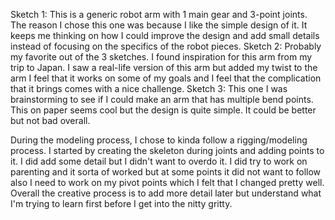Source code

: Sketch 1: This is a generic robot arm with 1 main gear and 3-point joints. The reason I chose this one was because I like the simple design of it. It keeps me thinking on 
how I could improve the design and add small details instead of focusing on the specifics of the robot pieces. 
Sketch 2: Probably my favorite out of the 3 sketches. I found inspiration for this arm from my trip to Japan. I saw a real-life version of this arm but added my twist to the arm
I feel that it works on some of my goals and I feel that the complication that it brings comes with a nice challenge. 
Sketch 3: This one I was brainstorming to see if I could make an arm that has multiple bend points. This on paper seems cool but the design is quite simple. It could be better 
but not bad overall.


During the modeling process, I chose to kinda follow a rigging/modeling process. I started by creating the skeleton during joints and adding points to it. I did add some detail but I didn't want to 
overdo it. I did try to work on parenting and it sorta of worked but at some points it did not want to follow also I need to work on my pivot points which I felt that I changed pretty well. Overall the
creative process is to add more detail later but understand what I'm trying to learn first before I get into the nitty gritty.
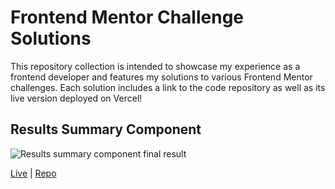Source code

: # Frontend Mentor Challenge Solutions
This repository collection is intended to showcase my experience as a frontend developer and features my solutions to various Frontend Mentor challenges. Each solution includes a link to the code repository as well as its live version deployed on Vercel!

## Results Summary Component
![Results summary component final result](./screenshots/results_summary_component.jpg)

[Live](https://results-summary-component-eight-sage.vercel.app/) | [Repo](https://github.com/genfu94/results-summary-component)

▶ **YOUR TASK**: The word "Mentor" may appear in several lines of the data; copy every line where it does.

▶ **TASK RESULT**:
: # Frontend Mentor Challenge Solutions
This repository collection is intended to showcase my experience as a frontend developer and features my solutions to various Frontend Mentor challenges. Each solution includes a link to the code repository as well as its live version deployed on Vercel!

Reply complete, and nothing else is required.